When you hear the word “diversity”, what comes to mind? Per the Bing dictionary, it can mean a “variety of something such as opinion, color, or style”, it can be “ethnic variety, as well as socioeconomic and gender variety, in a group, society, or institution”, and it can be “a discrepancy, or a difference from what is normal or expected“.

A diverse workplace must have variety. This simply means a variety of styles, behaviors, preferences, recruiting and interviewing techniques, along with addressing unique development needs for all levels across entire organizations. The work culture does not exclude differences, rather it embraces a blend of races/ethnic backgrounds, a range of ages, gender, religion, sexual orientation, etc.  


We also believe it includes knowledge, acceptance, and awareness. How accepting are you of differences?
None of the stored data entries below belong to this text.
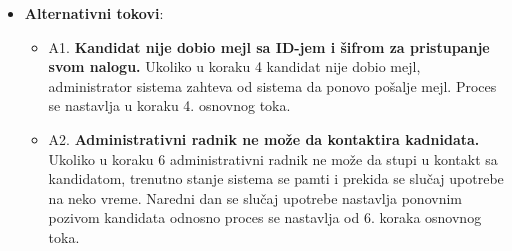\begin{itemize}
  \item \textbf{Alternativni tokovi}:
      \begin{itemize}
        \item A1. \textbf{Kandidat nije dobio mejl sa ID-jem i šifrom za pristupanje svom nalogu.}
        Ukoliko u koraku 4 kandidat nije dobio mejl, administrator sistema zahteva od sistema da ponovo pošalje mejl. Proces se nastavlja u koraku 4. osnovnog toka.
        \item A2. \textbf{Administrativni radnik ne može da kontaktira kadnidata.}
        Ukoliko u koraku 6 administrativni radnik ne može da stupi u kontakt sa kandidatom, trenutno stanje sistema se pamti i prekida se slučaj upotrebe na neko vreme. Naredni dan se slučaj upotrebe nastavlja ponovnim pozivom kandidata odnosno proces se nastavlja od 6. koraka osnovnog toka.
      \end{itemize}
\end{itemize}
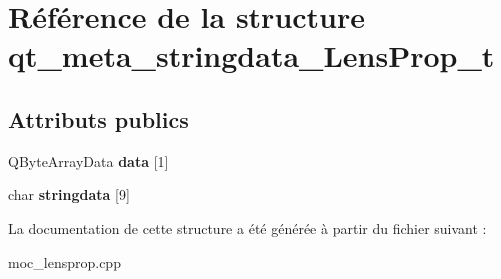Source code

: \hypertarget{structqt__meta__stringdata__LensProp__t}{\section{Référence de la structure qt\+\_\+meta\+\_\+stringdata\+\_\+\+Lens\+Prop\+\_\+t}
\label{structqt__meta__stringdata__LensProp__t}
}
\subsection*{Attributs publics}
\begin{DoxyCompactItemize}
\item 
\hypertarget{structqt__meta__stringdata__LensProp__t_a86bd4059b4ea8cd570f6262eab2aff1f}{Q\+Byte\+Array\+Data {\bfseries data} \mbox{[}1\mbox{]}}\label{structqt__meta__stringdata__LensProp__t_a86bd4059b4ea8cd570f6262eab2aff1f}

\item 
\hypertarget{structqt__meta__stringdata__LensProp__t_a12e562f338817cef90e2f16cc458a9b9}{char {\bfseries stringdata} \mbox{[}9\mbox{]}}\label{structqt__meta__stringdata__LensProp__t_a12e562f338817cef90e2f16cc458a9b9}

\end{DoxyCompactItemize}


La documentation de cette structure a été générée à partir du fichier suivant \+:\begin{DoxyCompactItemize}
\item 
moc\+\_\+lensprop.\+cpp\end{DoxyCompactItemize}
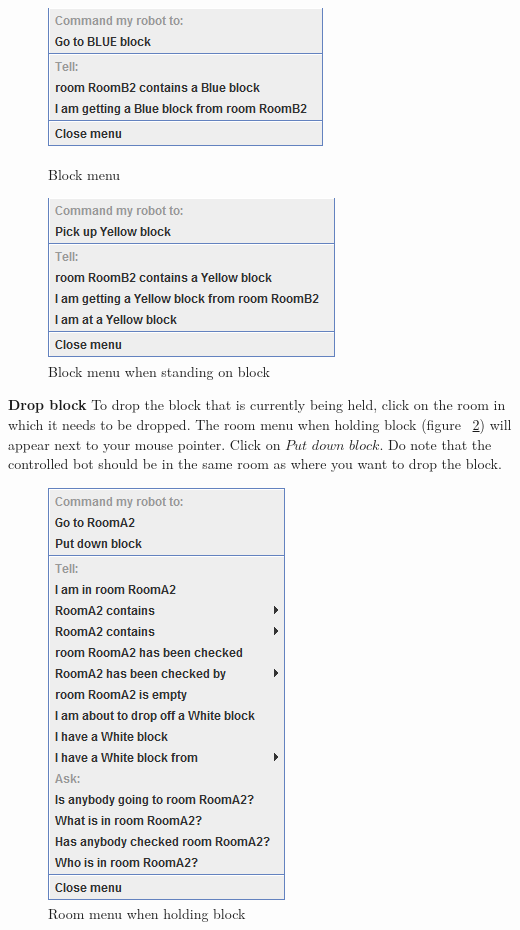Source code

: \begin{figure}[h]
\centering
\begin{minipage}{0.5\textwidth}
\centering
  \includegraphics[width=.5\linewidth]{NewFeatures/hpg-block-menu1.png}
  \label{fig:blockMenu}
  \caption{Block menu}
\end{minipage}\hfill
\begin{minipage}{0.5\textwidth}
  \centering
  \includegraphics[width=.5\linewidth]{NewFeatures/hpg-block-menu2.png}
  \caption{Block menu when standing on block}
  \label{fig:blockMenu2}
\end{minipage}
\end{figure}
\raggedright{\textbf{Drop block}}
To drop the block that is currently being held, click on the room in which it needs to be dropped. The room menu when holding block (figure ~\ref{fig:roomMenu2}) will appear next to your mouse pointer. Click on $Put$ $down$ $block$. Do note that the controlled bot should be in the same room as where you want to drop the block.
\\
\begin{figure}[h]
\begin{center}
\includegraphics{NewFeatures/hpg-room-menu2.png}
\end{center}
\caption{Room menu when holding block}
\label{fig:roomMenu2}
\end{figure}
Would you consider yourself and your organization to be diverse?

Before you answer, think about what comes to mind when topics related to diversity and differences surface. Do you think about race, culture, age, gender, sexual orientation and disabilities?

Do you also think about accents, education, physical size, spiritual orientation, and political preferences?

Differences are limitless. What’s key is our awareness and respect for how these differences strengthens our team, our organization, and our world.

We all have biases and filters. What we suggest is taking the time to examine our biases and recognize the impacts differences have on attitudes and actions with the ultimate goal to appreciate and utilize what’s different.

Studies show that diversity enhances learning; we grow our mindset when we listen, process, and understand differences (and learn our way isn’t the only way!)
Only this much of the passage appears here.